Tim and Rhonda Gerhardt, Luis Guillen and Marisol Perez, and Kris and Chuck Myers own CALCan Enterprises LLC, a year-old produce business that grows lettuce and arugula utilizing hydroponics. The company’s produce can be found in the Kansas City area on the shelves of Whole Foods as well as HyVee grocery stores and in several area school districts
The business name is derived from the first letters in each of their adult children’s names — Colby Myers, Andrès Guillen and Luke Gerhardt, who put in 10 to 15 hours a week at the greenhouse and receive payment for their labor.
“The idea of starting the greenhouse came from the fact that all three of our families have kind of a connection because all three of us have boys with special needs — two with autism, one with down syndrome, and they were nearing the time of high school graduation, and it was like, what do we do next?” Kris Myers says.
The Gerhardt family originally came up with the idea for a greenhouse before bringing the concept to the two other families whom they knew through their children’s school district, Myers says.
The Gerhardts already had 8.5 acres of land, so Myers says that was the natural location for the greenhouse.
Gerhardt says that when brainstorming for ideas for employment for his son, he got the idea for a greenhouse after Luke had interned with MGHonor Farms in Cheney, Kansas, a farm growing chemically herbicide and pesticide-free food.
The experience sparked Luke’s interest in becoming independent and productive, Gerhardt says.
Myers says the repetitive nature of the tasks required in the greenhouse has allowed the boys to become more independent.
“This is very systematic, so it definitely has been a great opportunity for the boys to get comfortable doing something and get proficient at it, and so they don’t constantly have to have somebody hovering over,” she says.
Colby, Andrès and Luke currently work Tuesdays and Wednesdays after school and on Saturdays, Myers says.

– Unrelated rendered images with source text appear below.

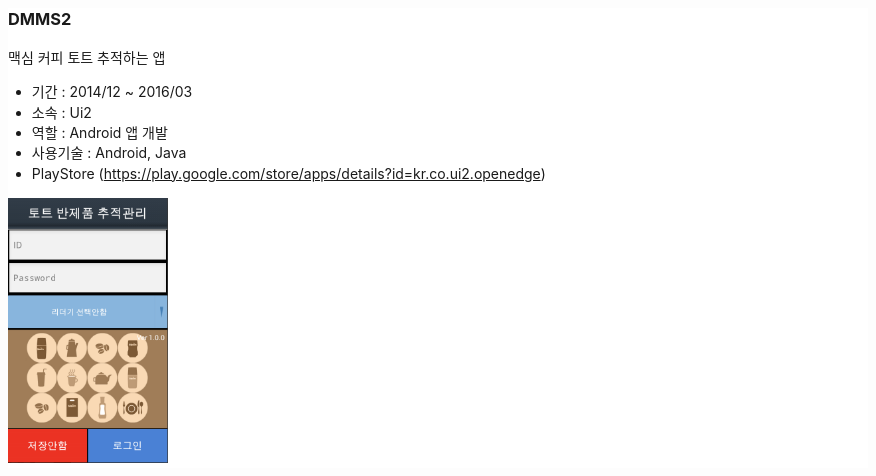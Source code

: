 

### DMMS2
맥심 커피 토트 추적하는 앱
- 기간 : 2014/12 ~ 2016/03
- 소속 : Ui2
- 역할 : Android 앱 개발
- 사용기술 : Android, Java
- PlayStore (https://play.google.com/store/apps/details?id=kr.co.ui2.openedge)

<img src="images/ui2.png" width="160"/>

She says harvesting is done on Wednesdays and then Gerhardt delivers the produce.
With the boys help, the 6,000-square-foot hydroponic greenhouse operation yields 80 to 85 cases of leafy greens. Gerhardt says the goal is to produce between 100 and 120 cases.

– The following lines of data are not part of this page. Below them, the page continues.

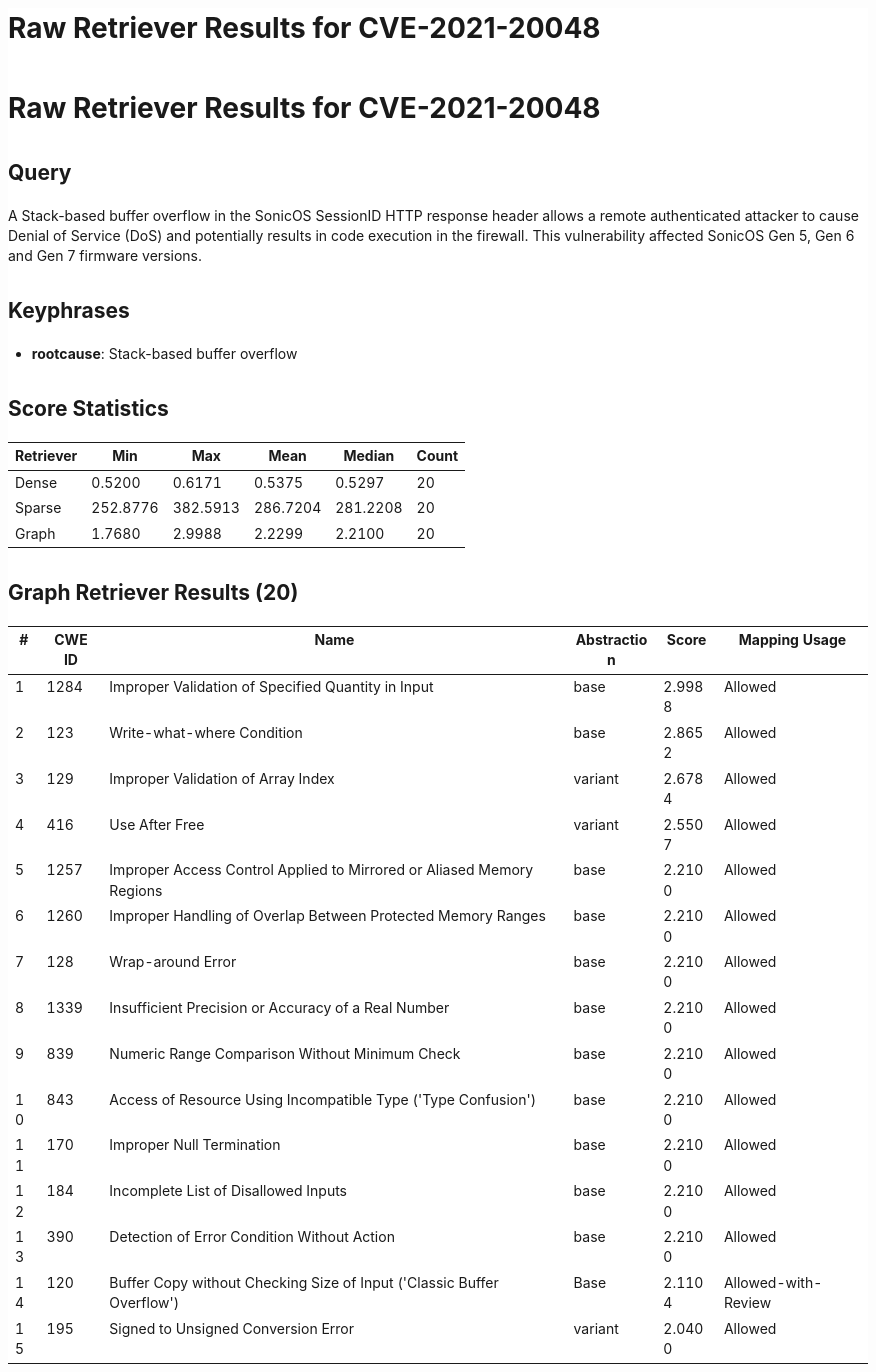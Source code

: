 # Raw Retriever Results for CVE-2021-20048

# Raw Retriever Results for CVE-2021-20048

## Query
A Stack-based buffer overflow in the SonicOS SessionID HTTP response header allows a remote authenticated attacker to cause Denial of Service (DoS) and potentially results in code execution in the firewall. This vulnerability affected SonicOS Gen 5, Gen 6 and Gen 7 firmware versions.

## Keyphrases
- **rootcause**: Stack-based buffer overflow

## Score Statistics
| Retriever | Min | Max | Mean | Median | Count |
|-----------|-----|-----|------|--------|-------|
| Dense | 0.5200 | 0.6171 | 0.5375 | 0.5297 | 20 |
| Sparse | 252.8776 | 382.5913 | 286.7204 | 281.2208 | 20 |
| Graph | 1.7680 | 2.9988 | 2.2299 | 2.2100 | 20 |

## Graph Retriever Results (20)
| # | CWE ID | Name | Abstraction | Score | Mapping Usage |
|---|--------|------|-------------|-------|---------------|
| 1 | 1284 | Improper Validation of Specified Quantity in Input | base | 2.9988 | Allowed |
| 2 | 123 | Write-what-where Condition | base | 2.8652 | Allowed |
| 3 | 129 | Improper Validation of Array Index | variant | 2.6784 | Allowed |
| 4 | 416 | Use After Free | variant | 2.5507 | Allowed |
| 5 | 1257 | Improper Access Control Applied to Mirrored or Aliased Memory Regions | base | 2.2100 | Allowed |
| 6 | 1260 | Improper Handling of Overlap Between Protected Memory Ranges | base | 2.2100 | Allowed |
| 7 | 128 | Wrap-around Error | base | 2.2100 | Allowed |
| 8 | 1339 | Insufficient Precision or Accuracy of a Real Number | base | 2.2100 | Allowed |
| 9 | 839 | Numeric Range Comparison Without Minimum Check | base | 2.2100 | Allowed |
| 10 | 843 | Access of Resource Using Incompatible Type ('Type Confusion') | base | 2.2100 | Allowed |
| 11 | 170 | Improper Null Termination | base | 2.2100 | Allowed |
| 12 | 184 | Incomplete List of Disallowed Inputs | base | 2.2100 | Allowed |
| 13 | 390 | Detection of Error Condition Without Action | base | 2.2100 | Allowed |
| 14 | 120 | Buffer Copy without Checking Size of Input ('Classic Buffer Overflow') | Base | 2.1104 | Allowed-with-Review |
| 15 | 195 | Signed to Unsigned Conversion Error | variant | 2.0400 | Allowed |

“The boys help with the entire process from seeding to what we call transplanting and then harvesting,” she says. “… Everything gets put in the refrigerated trailer and gets delivered, so it gets to the grocery store in less than 24 hours from when it was harvested.”

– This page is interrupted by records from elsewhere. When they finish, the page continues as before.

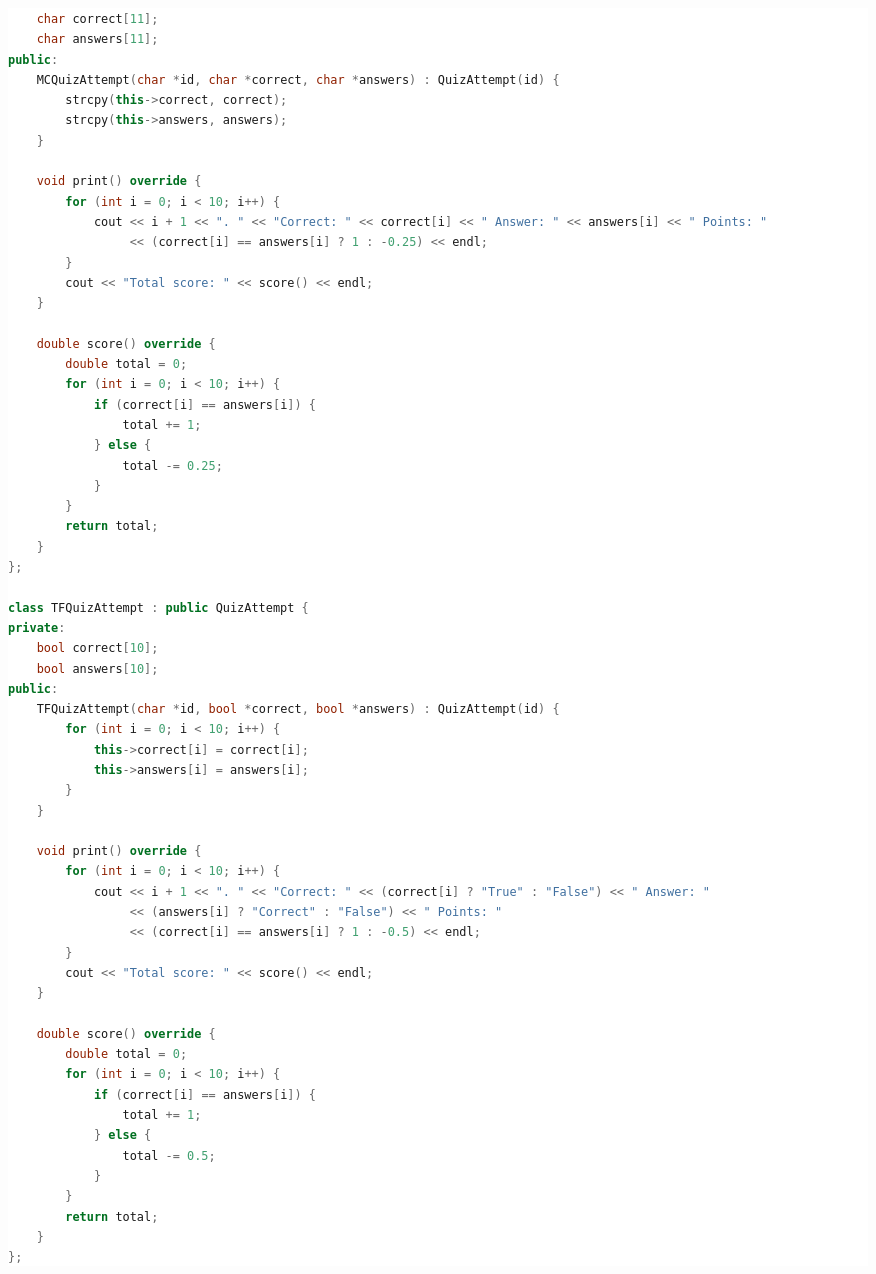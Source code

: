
 ```cpp
    char correct[11];
    char answers[11];
public:
    MCQuizAttempt(char *id, char *correct, char *answers) : QuizAttempt(id) {
        strcpy(this->correct, correct);
        strcpy(this->answers, answers);
    }

    void print() override {
        for (int i = 0; i < 10; i++) {
            cout << i + 1 << ". " << "Correct: " << correct[i] << " Answer: " << answers[i] << " Points: "
                 << (correct[i] == answers[i] ? 1 : -0.25) << endl;
        }
        cout << "Total score: " << score() << endl;
    }

    double score() override {
        double total = 0;
        for (int i = 0; i < 10; i++) {
            if (correct[i] == answers[i]) {
                total += 1;
            } else {
                total -= 0.25;
            }
        }
        return total;
    }
};

class TFQuizAttempt : public QuizAttempt {
private:
    bool correct[10];
    bool answers[10];
public:
    TFQuizAttempt(char *id, bool *correct, bool *answers) : QuizAttempt(id) {
        for (int i = 0; i < 10; i++) {
            this->correct[i] = correct[i];
            this->answers[i] = answers[i];
        }
    }

    void print() override {
        for (int i = 0; i < 10; i++) {
            cout << i + 1 << ". " << "Correct: " << (correct[i] ? "True" : "False") << " Answer: "
                 << (answers[i] ? "Correct" : "False") << " Points: "
                 << (correct[i] == answers[i] ? 1 : -0.5) << endl;
        }
        cout << "Total score: " << score() << endl;
    }

    double score() override {
        double total = 0;
        for (int i = 0; i < 10; i++) {
            if (correct[i] == answers[i]) {
                total += 1;
            } else {
                total -= 0.5;
            }
        }
        return total;
    }
};
```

Myers says seeing the boys work as CALCan employees is very rewarding for her as a parent, especially as the men’s peers watch them at work.
“For those people that come in and see them working and getting to be independent and not having someone right there by their side directing them, having a sense of ownership, I think that’s probably been the most rewarding for me as a parent,” Myers says.
Myers and Gerhardt refer to CALCan in terms of the operation being in its pilot stage of development. Once CALCan reaches its goals, Myers says, the business would like to provide internships and other opportunities to those in the community.
Gerhardt says CALCan is currently working with the local school district’s special education department to start a program that could allow students to work in the greenhouse for an hour once or twice a week. Students would learn skills such as how to apply for a job as well as greenhouse operations, he says.